O gün, Hayvan dükkanında beraber yaşadıkları Kartal; her gün yaptığı gibi kafesinden kaçmaya çalışıyordu. Ne olduysa o gün oldu. Hamza'nın ailesiyle birlikte yaşadığı kafes Kartal'ın debelenmeleriyle yere düşüp kırılmıştı. Hamza'nın ailesi Kartal'dan kaçışıyorlardı. Bu sırada olabilecek en kötü şey oldu. Kartal, Hamza'nın babasını pençelerinin arasına alarak dükkanın kapısından çıkarak gök yüzünde kayboldu. Hamza genç yaşta babasını kaybetmişti.

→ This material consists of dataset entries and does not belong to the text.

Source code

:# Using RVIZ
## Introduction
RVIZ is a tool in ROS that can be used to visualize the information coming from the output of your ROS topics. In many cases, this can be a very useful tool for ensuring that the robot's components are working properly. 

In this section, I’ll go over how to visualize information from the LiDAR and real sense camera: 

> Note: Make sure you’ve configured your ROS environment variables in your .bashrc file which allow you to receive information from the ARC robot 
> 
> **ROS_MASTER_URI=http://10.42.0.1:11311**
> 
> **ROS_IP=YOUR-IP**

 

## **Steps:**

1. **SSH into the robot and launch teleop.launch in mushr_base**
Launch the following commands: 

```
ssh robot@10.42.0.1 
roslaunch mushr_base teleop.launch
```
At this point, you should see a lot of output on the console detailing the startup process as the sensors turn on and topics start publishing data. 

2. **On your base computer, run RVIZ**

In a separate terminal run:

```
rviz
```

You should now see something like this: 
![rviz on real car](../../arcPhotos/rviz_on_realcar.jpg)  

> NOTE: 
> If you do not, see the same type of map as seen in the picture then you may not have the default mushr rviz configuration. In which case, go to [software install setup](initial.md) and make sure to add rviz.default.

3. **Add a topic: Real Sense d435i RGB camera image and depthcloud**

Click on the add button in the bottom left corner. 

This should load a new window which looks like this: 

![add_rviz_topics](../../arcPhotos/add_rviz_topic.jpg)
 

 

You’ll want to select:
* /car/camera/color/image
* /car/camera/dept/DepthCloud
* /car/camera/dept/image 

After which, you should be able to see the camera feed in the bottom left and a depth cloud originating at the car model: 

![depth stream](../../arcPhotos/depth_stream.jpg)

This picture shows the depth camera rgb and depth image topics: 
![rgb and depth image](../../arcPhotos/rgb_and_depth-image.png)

Artık Hamza'nın ailesine en büyük abisi ve annesi bakıyordu. Anne Hamster, Kartal'ın debelenme sırasında kafeslerinde açtığı bir deliği keşfetmişti. Bu delikten akşamları geçerek dolaptan çekirdek ve peynir kaçırıyordu. Ama kader bu ya hayvan dükkanının sahibi dolaptan malzemelerin azaldığını farketmiş ve bunu yapanların fareler olduğunu varsayarak dolaba giden yola fare kapanı kurmuştu. Anne Hamster bu kapanı fark edemeyerek kapana kısılmıştı. Hamza küçük yaşta hem annesiz hem de babasız kalmıştı.

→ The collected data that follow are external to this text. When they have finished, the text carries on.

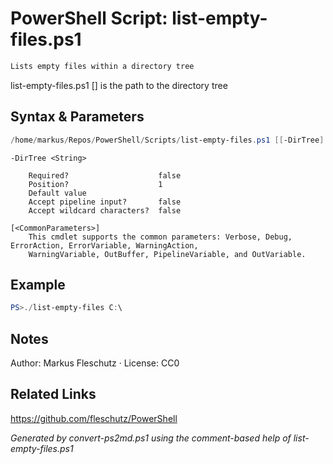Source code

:# PowerShell Script: list-empty-files.ps1
```powershell
Lists empty files within a directory tree
```

list-empty-files.ps1 [<DirTree>]
<DirTree> is the path to the directory tree

## Syntax & Parameters
```powershell
/home/markus/Repos/PowerShell/Scripts/list-empty-files.ps1 [[-DirTree] <String>] [<CommonParameters>]
```

```
-DirTree <String>
    
    Required?                    false
    Position?                    1
    Default value                
    Accept pipeline input?       false
    Accept wildcard characters?  false
```

```
[<CommonParameters>]
    This cmdlet supports the common parameters: Verbose, Debug, ErrorAction, ErrorVariable, WarningAction, 
    WarningVariable, OutBuffer, PipelineVariable, and OutVariable.
```

## Example
```powershell
PS>./list-empty-files C:\
```


## Notes
Author: Markus Fleschutz · License: CC0

## Related Links
https://github.com/fleschutz/PowerShell

*Generated by convert-ps2md.ps1 using the comment-based help of list-empty-files.ps1*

Abileri anne ve babaları vefat ettiği için aileye bakamaz oldular. Aile üyelerini diğer amcalarının yanlarına gönderdiler. Hamza da doktorluk okumuş amcasının yanına gitmişti. Amcası babasından yaşlıydı. Tıp okumuştu. şimdi ise bir laboratuvarda kobay fareliği yapıyordu. ışi çok iyiydi. SSKsı yemeği vardı. Zaten geceleri de laboratuvarda kalıyordu. Rahatı yerindeydi.

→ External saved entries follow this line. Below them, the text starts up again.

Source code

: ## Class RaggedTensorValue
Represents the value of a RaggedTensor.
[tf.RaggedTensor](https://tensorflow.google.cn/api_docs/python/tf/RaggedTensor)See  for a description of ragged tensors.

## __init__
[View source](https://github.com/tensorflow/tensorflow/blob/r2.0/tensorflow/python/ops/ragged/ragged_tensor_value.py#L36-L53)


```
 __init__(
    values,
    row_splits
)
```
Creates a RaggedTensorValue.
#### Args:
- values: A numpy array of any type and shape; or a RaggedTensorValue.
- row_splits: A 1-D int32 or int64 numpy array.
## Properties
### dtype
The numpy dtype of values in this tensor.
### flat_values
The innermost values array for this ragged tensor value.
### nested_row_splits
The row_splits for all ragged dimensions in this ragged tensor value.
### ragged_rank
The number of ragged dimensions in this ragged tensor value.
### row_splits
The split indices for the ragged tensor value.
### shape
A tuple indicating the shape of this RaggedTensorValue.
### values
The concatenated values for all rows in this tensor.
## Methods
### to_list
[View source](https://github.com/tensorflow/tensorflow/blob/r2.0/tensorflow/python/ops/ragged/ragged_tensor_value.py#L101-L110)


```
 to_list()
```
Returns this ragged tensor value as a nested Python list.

Hamza amcasının yanına geldiğinde, onu çok sevmişti. Hamza amcasına ve ortamına ısınmış, amcası da Hamza'yı sevmişti.

Hamza gün geçtikçe büyüyor, ergen bir Hamster oluyordu. Gençti. Deli doluydu. Kendine çok ilginç bir meşgale edinmişti. Kendi kafesi diğer fare kafeslerinden daha yüksekteydi. Oradan Hemşirelerin göğüs aralarını dikizliyor, " Acaba o aralığa atlasam ne olur diye düşünüyordu?".

Bu düşüncesini hayata geçirmeye çabalıyordu. Kafesinin kapısı zaten her zaman açıktı. Çünkü ona farklı bir test uyguladıklarından kapısını kapatma ihtiyacı duymuyorlardı. O gün gelmişti. Hemşireler yine gelmiş farelerin üstünde yaptıkları incelemelere başlamışlardı. Hamza rafta iyice geriye giderek kendince hız aldı. Kendini boşluğa bıraktı. Korkuyordu ya yere düşersem diye. Ama yaptığı hesaplara göre tam olarak göğüs arasına düşmesi gerekiyordu. Ve işte beklenen oldu. Hamza gözlerinin açtığında o çok istediği yerdeydi. Ama kendini rahat hissetmiyordu. Çünkü hemşire onu kuyruğundan dışarı doğru çekiyor ve çığlık atıyordu. Göğüs arasında ancak bir dakika kalabilmişti. Ama o da yeterliydi.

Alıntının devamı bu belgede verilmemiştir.